| Alternet wrote: |
| The invasion of Iraq by Britain and the US has trebled the price of oil, according to a leading expert, costing the world a staggering $6 trillion in higher energy prices alone.
The oil economist Dr Mamdouh Salameh, who advises both the World Bank and the UN Industrial Development Organisation (Unido), told The Independent on Sunday that the price of oil would now be no more than $40 a barrel, less than a third of the record $135 a barrel reached last week, if it had not been for the Iraq war. ... Production in eight of the others -- the US, Canada, Iran, Indonesia, Russia, Britain, Norway and Mexico -- has peaked, he says, while China and Saudia Arabia, the remaining two, are nearing the point at of decline. Before the war, Saddam Hussein's regime pumped some 3.5 million barrels of oil a day, but this had now fallen to just two million barrels. Dr Salameh told the all-party parliamentary group on peak oil last month that Iraq had offered the United States a deal, three years before the war, that would have opened up 10 new giant oil fields on "generous" terms in return for the lifting of sanctions. "This would certainly have prevented the steep rise of the oil price," he said. "But the US had a different idea. It planned to occupy Iraq and annex its oil." |
What this articles claims is basically that due to the war the Iraqi oil export is much lower than it was before (instead of a potential big increase), causing the oil prices to rise enormously.

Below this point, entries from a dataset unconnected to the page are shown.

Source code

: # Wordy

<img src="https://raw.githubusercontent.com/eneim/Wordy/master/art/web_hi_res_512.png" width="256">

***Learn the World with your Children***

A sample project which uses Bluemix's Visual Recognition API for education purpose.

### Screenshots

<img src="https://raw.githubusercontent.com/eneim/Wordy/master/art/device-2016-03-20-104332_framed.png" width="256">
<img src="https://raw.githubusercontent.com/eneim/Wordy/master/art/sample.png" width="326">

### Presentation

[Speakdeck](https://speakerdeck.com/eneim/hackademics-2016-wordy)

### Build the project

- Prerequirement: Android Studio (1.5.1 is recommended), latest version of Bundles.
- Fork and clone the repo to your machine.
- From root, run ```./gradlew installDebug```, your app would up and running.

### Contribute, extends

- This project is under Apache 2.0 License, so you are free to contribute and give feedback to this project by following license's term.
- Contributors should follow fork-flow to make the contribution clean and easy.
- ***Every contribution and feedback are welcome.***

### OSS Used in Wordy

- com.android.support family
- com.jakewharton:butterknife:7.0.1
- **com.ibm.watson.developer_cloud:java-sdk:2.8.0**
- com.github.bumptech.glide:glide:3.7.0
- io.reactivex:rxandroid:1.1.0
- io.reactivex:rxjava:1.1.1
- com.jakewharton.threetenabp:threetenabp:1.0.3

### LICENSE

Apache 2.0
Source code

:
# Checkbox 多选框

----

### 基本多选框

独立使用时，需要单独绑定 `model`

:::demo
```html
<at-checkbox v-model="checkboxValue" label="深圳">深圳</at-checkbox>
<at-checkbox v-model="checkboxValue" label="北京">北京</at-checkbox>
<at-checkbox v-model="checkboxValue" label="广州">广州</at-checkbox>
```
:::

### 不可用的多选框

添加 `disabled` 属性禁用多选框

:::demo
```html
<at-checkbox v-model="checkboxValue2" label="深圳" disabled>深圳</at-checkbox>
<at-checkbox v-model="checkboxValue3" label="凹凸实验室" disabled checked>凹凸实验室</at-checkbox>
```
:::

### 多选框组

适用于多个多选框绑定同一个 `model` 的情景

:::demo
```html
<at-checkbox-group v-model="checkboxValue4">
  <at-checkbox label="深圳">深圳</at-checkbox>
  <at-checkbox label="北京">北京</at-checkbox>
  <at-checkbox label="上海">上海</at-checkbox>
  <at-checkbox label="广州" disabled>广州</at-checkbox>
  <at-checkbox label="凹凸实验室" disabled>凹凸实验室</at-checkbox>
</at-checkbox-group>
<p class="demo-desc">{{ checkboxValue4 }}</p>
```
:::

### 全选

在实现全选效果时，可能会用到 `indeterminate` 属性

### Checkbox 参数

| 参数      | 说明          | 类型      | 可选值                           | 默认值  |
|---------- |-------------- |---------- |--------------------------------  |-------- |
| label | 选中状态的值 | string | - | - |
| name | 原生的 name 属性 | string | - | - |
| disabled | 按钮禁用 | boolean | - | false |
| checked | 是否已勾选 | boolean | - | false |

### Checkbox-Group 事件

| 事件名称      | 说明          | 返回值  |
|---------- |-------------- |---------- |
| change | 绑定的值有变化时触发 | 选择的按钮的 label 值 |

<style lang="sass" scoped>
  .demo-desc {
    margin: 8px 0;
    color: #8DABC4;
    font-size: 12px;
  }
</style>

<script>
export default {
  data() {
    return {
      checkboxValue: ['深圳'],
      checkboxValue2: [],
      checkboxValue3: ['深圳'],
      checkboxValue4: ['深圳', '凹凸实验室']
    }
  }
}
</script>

In my opinion part of the price rise of oil is due to the weak dollar losing value, but of course part of the dollar losing value might be due to the high oil prices.
If the goal of the war in Iraq was not primarly because of WMD, but mostly for oil, than I guess the Bush administration failed even more in the execution of it. Unless - of course - the goal was higher oil prices, but I doubt that very much.